An infantry man from a middle class family, Bruno is an outsider among his more privileged comrades. This makes him determined to prove himself and that means racking up confirmed kills. When his first kill is not counted, Bruno forces a British scout plane to fly over his squadron’s aerodrome and then cold-bloodedly shoots it down in full view of his squadron mates. His ruthlessness appalls Heidemann, who still believes that the air war is more chivalrous than the brutish war on the ground, but impresses the more pragmatic Count von Klugerman, who sees propaganda value in this common foot soldier rising to be a fighter pilot, especially with the tide of war turning against Germany.

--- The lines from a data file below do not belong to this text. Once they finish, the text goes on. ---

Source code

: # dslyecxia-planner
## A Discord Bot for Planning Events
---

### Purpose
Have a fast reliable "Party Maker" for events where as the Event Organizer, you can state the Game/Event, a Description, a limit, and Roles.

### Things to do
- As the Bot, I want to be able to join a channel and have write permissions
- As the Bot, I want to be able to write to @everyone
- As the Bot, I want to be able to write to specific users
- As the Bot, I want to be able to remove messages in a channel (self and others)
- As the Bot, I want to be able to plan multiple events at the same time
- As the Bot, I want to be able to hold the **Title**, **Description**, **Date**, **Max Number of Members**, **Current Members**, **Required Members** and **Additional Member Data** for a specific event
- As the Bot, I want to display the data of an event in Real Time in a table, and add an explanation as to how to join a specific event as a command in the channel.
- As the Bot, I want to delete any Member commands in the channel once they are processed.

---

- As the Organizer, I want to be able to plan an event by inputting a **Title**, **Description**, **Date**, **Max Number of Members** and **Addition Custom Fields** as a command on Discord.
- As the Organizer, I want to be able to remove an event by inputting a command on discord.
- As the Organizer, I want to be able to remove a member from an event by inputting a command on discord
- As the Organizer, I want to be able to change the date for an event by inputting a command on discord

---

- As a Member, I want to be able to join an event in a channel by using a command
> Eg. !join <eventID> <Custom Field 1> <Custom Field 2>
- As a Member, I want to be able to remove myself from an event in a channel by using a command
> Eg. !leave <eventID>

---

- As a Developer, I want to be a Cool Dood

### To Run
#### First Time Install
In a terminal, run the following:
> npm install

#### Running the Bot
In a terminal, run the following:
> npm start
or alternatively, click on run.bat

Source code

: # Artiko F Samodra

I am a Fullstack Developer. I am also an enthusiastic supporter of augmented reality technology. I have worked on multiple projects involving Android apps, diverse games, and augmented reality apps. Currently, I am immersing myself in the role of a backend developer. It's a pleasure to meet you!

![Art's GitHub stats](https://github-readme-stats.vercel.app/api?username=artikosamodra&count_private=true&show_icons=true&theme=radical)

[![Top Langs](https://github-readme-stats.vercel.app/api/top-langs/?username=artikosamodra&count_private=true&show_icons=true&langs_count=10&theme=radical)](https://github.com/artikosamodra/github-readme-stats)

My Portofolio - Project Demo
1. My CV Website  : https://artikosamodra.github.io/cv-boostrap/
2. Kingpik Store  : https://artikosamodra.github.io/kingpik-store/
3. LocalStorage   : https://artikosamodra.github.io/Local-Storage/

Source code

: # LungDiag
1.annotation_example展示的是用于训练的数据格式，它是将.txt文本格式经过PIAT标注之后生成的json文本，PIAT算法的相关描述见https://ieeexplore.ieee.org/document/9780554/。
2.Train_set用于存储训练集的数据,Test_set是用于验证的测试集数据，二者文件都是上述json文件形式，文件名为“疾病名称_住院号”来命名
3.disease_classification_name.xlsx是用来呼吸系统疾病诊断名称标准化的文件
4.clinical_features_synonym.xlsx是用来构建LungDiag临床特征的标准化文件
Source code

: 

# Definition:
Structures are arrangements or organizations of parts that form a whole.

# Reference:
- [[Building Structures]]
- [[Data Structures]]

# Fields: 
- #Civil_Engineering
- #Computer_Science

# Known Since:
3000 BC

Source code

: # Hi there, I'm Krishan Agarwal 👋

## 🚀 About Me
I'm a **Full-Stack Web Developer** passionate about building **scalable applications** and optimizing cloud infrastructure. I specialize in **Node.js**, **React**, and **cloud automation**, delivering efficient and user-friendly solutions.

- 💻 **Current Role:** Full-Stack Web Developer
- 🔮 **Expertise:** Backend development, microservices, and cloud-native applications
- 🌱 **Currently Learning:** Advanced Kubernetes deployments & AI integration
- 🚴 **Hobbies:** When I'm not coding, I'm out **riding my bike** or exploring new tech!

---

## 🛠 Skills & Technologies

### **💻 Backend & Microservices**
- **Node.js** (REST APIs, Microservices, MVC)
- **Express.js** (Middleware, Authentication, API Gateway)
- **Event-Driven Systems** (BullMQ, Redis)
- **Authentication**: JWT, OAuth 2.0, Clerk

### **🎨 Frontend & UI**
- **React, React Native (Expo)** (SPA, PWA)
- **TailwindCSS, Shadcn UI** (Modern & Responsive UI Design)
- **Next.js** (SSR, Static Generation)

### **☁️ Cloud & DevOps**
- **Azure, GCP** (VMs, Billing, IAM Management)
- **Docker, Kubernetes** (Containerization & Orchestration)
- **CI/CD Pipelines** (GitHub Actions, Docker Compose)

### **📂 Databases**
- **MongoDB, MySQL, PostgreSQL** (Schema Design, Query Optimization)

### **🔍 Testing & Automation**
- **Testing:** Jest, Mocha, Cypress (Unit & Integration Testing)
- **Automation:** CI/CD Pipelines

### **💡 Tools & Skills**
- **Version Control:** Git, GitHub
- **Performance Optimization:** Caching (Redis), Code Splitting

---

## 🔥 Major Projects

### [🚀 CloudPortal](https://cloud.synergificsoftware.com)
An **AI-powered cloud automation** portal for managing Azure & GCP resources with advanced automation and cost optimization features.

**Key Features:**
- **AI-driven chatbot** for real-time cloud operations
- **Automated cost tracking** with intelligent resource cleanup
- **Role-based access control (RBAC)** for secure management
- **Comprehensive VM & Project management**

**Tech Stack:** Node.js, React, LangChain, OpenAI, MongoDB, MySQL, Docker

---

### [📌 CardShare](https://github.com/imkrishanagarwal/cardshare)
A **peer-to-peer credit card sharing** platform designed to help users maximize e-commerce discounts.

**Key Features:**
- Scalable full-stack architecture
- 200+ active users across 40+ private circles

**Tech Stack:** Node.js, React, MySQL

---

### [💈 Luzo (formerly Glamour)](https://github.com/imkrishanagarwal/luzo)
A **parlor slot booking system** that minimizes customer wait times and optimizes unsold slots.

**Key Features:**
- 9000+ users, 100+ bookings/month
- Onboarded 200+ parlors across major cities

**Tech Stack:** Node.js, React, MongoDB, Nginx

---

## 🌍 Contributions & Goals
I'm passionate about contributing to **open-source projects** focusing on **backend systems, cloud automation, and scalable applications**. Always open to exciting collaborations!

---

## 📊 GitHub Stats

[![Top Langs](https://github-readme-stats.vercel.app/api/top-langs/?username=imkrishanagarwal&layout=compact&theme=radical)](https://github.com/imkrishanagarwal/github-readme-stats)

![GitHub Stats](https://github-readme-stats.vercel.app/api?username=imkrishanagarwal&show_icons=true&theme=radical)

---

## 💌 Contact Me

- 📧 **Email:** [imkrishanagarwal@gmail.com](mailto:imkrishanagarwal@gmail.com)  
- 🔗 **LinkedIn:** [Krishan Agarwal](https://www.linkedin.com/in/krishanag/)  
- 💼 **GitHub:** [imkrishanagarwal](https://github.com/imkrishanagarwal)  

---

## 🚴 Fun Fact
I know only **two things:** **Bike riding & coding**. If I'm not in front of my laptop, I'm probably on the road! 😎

Bruno’s ruthless ambition sparks a tense but friendly rivalry with Willi, both for kills in the air and for the affections of Willi’s aunt by marriage, the Count’s much-younger wife, Kaeti (Andress). The general doesn’t seem to notice or mind his wife’s efforts to, ahem, improve the morale of the squadron, one pilot at a time.
When he is wounded saving the life of Manfred von Richthofen (Carl Schell), Germany’s top fighter ace, Bruno’s propaganda value increases dramatically, but he is not interested in posing for pictures. He is focused on gaining his twentieth kill, which would earn him Germany’s highest honor, the Pour le Mérite, commonly known as the Blue Max. The lengths that he is willing to go to that end, however, begin to make him a liability to Count von Klugerman.
Based very loosely on a novel by Jack Hunter, the film emphasizes the class conflict far more than the book does, probably playing the anti-authoritarian climate of the 1960s. The real problem with the movie, however, is that the two actors at the center of the story, Peppard and Andress, are really not up to the demands of their respective roles. Fortunately, they are surrounded by some able and solid supporting performances, especially by Kemp and Mason.
Of course, I don’t think that Ursula Andress was hired for her acting chops. She seems completely out of place in a film set in 1918, looking for all the world like she stepped out of a costume party on the set of a James Bond movie. I doubt too many male moviegoers complained during a steamy bedroom scene that must have tested the limits of censorship in those days before MPAA ratings.
Director John Guillerman would go on to helm The Towering Inferno and the misbegotten first remake of King Kong, so we know he is comfortable with technically demanding spectacle, but I don’t know if he could have done anything to compensate for the film’s miscast stars and weak central story. Whatever its failings as drama, the movie does not fail to thrill during its beautifully photographed flying scenes, which alone make the film worth recommending. Look on the bright side, it’s not nearly as bad as last year’s Flyboys.